More Than 16 Days: An Invisible War

Day 10 of 16 Days of Activism Against Gender Violence (Part 2): This article is written by Rajina Shrestha, a girl in Women LEAD’s leadership program for Nepalese young women.

“There is a wrong way, a right way, and an army way.” This quote opens the documentary, the Invisible War. The pride of walking in the army jacket, the power given by the uniform and the handsome pay has always made the world of soldiers a source of envy despite all the risks in the battlefield.

I used to feel awed by all the army’s privileges until a few months ago. But that was before I knew how dangerous the game of power was inside the world of the people in uniform. It’s almost frightening how fearless armies can be. Not only in the battlefield, but also in their everyday lives; so much so that they do not think anyone is capable of punishing them if they do anything wrong.
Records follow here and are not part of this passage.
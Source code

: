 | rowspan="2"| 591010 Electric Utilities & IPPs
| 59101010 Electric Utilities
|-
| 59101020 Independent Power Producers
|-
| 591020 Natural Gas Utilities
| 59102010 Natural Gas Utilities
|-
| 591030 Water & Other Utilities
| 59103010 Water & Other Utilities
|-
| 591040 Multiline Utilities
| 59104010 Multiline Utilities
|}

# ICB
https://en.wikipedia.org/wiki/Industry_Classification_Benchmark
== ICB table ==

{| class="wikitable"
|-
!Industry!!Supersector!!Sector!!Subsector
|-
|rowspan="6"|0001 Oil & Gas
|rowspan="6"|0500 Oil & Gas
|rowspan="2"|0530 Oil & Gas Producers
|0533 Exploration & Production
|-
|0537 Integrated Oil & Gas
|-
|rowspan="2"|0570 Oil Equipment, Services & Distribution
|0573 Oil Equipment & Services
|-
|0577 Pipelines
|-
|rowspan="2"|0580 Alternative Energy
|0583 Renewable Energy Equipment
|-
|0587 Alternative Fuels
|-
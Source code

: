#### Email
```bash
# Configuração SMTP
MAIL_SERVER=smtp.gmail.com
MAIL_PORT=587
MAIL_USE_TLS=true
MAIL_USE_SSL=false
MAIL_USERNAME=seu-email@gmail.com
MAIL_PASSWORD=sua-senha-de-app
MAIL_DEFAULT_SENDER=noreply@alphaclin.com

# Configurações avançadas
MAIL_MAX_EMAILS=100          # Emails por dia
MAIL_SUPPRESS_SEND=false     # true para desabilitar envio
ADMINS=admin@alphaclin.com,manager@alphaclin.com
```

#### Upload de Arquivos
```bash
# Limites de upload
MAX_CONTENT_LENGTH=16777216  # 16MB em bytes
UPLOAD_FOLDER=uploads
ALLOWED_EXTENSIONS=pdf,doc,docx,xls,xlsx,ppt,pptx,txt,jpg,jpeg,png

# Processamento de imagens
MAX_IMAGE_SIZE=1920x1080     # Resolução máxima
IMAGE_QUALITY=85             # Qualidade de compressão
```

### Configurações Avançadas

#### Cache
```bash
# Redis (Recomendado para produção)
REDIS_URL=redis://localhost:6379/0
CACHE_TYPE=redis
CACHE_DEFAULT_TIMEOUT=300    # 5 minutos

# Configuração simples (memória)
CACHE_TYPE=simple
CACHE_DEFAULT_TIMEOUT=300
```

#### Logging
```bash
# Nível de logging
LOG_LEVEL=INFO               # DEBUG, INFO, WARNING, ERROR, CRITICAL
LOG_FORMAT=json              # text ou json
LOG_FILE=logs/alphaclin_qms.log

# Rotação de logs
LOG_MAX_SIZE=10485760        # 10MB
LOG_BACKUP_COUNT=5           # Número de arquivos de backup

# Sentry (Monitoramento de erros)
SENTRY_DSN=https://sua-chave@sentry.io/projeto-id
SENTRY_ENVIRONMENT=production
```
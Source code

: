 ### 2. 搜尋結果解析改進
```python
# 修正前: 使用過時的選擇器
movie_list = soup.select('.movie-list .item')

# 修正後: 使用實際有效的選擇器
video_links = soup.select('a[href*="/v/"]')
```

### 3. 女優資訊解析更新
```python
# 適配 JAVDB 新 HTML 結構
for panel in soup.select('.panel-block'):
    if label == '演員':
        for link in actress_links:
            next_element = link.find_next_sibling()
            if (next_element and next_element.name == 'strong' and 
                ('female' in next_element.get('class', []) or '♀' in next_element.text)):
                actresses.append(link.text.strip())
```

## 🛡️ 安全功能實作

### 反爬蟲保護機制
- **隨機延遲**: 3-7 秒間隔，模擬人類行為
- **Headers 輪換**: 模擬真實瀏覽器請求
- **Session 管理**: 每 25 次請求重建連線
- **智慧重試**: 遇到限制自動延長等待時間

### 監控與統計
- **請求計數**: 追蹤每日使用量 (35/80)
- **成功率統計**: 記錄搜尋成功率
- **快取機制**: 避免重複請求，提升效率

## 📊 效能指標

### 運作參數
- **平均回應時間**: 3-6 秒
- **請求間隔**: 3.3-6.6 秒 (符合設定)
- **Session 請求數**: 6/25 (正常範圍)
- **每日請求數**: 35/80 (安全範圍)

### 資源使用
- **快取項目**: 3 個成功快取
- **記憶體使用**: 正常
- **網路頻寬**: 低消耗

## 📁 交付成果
“The Invisible War” closely portrays the situation of women in US army and what they face is much more than what civilians face. Over 20% of the women serving the US army have been sexually assaulted. Most of them were raped in the same pattern: they were either alienated in a troop to be placed amongst all senior males or drugged and brutally raped. The worst is that they couldn’t really do anything about it. Few complain for fear of losing their rank. For the few who did, their case was dismissed citing “a lack of proof”, despite the obvious medical proof. And for the very few whose case reached the army court, the case was fought between the defendant and prosecutor, all members of the army, including the judge. Penalties were never really as severe as they should have been.

That was the case of the US. In the Nepalese Army there are a total of 1073 female personnel in all ranks, which makes 1.2% of the total army. Things aren’t very different here either. We all remember the case of Suntali Dhami, who was gang raped by three of her seniors. Her case was dismissed by her seniors and reviewed in high order only after huge public pressure. She received justice only two years after the incident. Better late than ever, but the thinking that someone had to wait that long and had to go through so many allegations after experiencing such a terror is heart breaking in itself. This is just one story that came out after public pressure. There must have been so many other similar stories that got swept under the rug.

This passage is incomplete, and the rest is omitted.